Anti-government protesters are in their fifth month of a campaign to force Yingluck out and set in motion political and electoral reforms before a new general election takes place.
Yingluck's opponents want impeachment charges brought against Yingluck, 46, over the government's financially ruinous rice scheme. A Senate dominated by anti-government politicians could hasten her exit.
Thailand's 150-seat Senate is made up of 77 elected senators. The other 73 seats are appointed and are seen as allied to the anti-Thaksin establishment.
Anti-government forces want to ensure a conservative, pro-establishment, majority to influence any decision to remove Yingluck which would require the votes of three-fifths of the senators.
Yingluck is due to appear before the National Anti-Corruption Commission (NACC) on Monday (March 31) to defend herself against charges of dereliction of duty for her role in overseeing the botched rice scheme.
COMMENT: Having lived in Bangkok for a number of years and followed politics in the country to the very present, it is very unlikely that the PM will actually appear at the proceedings and defend herself against the disasterous rice subsidy scheme which was actually Thaksin's idea.

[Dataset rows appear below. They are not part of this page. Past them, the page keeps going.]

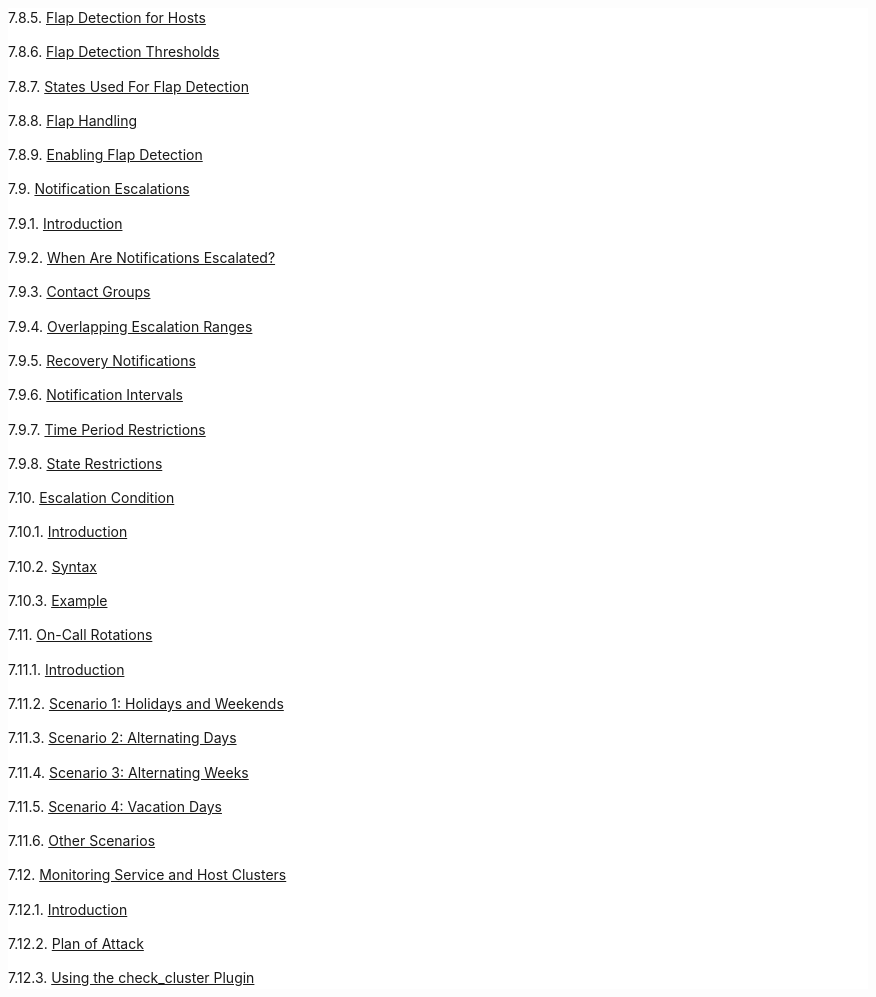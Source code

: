 7.8.5. [Flap Detection for Hosts](flapping.md#detectionhosts)

7.8.6. [Flap Detection Thresholds](flapping.md#thresholds)

7.8.7. [States Used For Flap Detection](flapping.md#statesused)

7.8.8. [Flap Handling](flapping.md#handling)

7.8.9. [Enabling Flap Detection](flapping.md#enable)

7.9. [Notification Escalations](escalations.md)

7.9.1. [Introduction](escalations.md#introduction)

7.9.2. [When Are Notifications
Escalated?](escalations.md#notificationsescalated)

7.9.3. [Contact Groups](escalations.md#contactgroups)

7.9.4. [Overlapping Escalation
Ranges](escalations.md#overlappingranges)

7.9.5. [Recovery Notifications](escalations.md#recoverynotifications)

7.9.6. [Notification Intervals](escalations.md#notificationintervals)

7.9.7. [Time Period
Restrictions](escalations.md#timeperiodrestrictions)

7.9.8. [State Restrictions](escalations.md#staterestrictions)

7.10. [Escalation Condition](escalation_condition.md)

7.10.1. [Introduction](escalation_condition.md#introduction)

7.10.2. [Syntax](escalation_condition.md#syntax)

7.10.3. [Example](escalation_condition.md#example)

7.11. [On-Call Rotations](oncallrotation.md)

7.11.1. [Introduction](oncallrotation.md#introduction)

7.11.2. [Scenario 1: Holidays and
Weekends](oncallrotation.md#holidaysweekends)

7.11.3. [Scenario 2: Alternating
Days](oncallrotation.md#alternatingdays)

7.11.4. [Scenario 3: Alternating
Weeks](oncallrotation.md#alternatingweeks)

7.11.5. [Scenario 4: Vacation Days](oncallrotation.md#vacationdays)

7.11.6. [Other Scenarios](oncallrotation.md#others)

7.12. [Monitoring Service and Host Clusters](clusters.md)

7.12.1. [Introduction](clusters.md#introduction_clusters)

7.12.2. [Plan of Attack](clusters.md#planofattack)

7.12.3. [Using the check\_cluster
Plugin](clusters.md#checkclusterplugin)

Largely because Yingluck has served as PM in name only, it is predictable that Yingluck does not have the details to defend the rice subsidy successfully.
While party affiliation is prohibited in the non-partisan Senate, the majority of the 77 elected seats will be decided on the basis of endorsements from powerful, party-affiliated, local institutions, particularly in rural areas, meaning that the result could potentially deliver a pro-Yingluck majority, which is likely to catapult the country into further turmoil.

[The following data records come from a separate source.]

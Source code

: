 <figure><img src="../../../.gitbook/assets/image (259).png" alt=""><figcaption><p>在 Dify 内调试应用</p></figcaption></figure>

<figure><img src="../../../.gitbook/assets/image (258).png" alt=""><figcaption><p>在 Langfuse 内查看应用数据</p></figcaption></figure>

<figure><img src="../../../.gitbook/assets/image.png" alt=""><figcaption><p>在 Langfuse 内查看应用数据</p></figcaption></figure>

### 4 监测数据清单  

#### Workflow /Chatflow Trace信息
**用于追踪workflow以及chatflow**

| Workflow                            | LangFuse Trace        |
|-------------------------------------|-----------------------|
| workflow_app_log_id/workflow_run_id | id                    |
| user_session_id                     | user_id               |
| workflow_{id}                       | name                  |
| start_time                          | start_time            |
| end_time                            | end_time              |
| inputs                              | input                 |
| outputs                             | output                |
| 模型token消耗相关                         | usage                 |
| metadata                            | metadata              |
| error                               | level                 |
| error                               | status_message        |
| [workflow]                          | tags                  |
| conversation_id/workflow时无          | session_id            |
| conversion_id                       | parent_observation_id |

Appointed senators are chosen by a committee that includes the heads of the National Anti-Corruption Commission, Constitutional Court, Election Commission, State Audit Commission and a representative of the Supreme Court.
Thailand has been locked in a seemingly intractable political stalemate since Thaksin, 64, was ousted in a 2006 coup. The conflict broadly pits the Bangkok-based middle class and royalist establishment against the mostly poorer, rural supporters of the Shinawatras.
Protesters disrupted a February 2 general election which was nullified by a court on March 21, leaving Thailand in political limbo and Yingluck at the head of a caretaker government with limited powers.
Election officials have said it will take at least three months to organize a new vote but that election going smoothly looks unlikely. Protesters have vowed to disrupt any general election held before their political changes are enacted.
Tens of thousands of anti-government protesters marched through the streets of Bangkok on Saturday (March 29) to drum up support to oust Yingluck and rid the country of the influence of her brother, former PM Thaksin Shinawatra.
In the meantime, the massive street protests, uncertainty and unpredictable future for the country is adversely impacting on tourism, productivity, the declining stock market and the country's increasing reputation as being unstable.
Considering that chaos in the capital is approaching its fifth month, the prognosis is not positive.
The results of the PM's response to the National Anti-Corruption Commission will reported on tomorrow (March 31).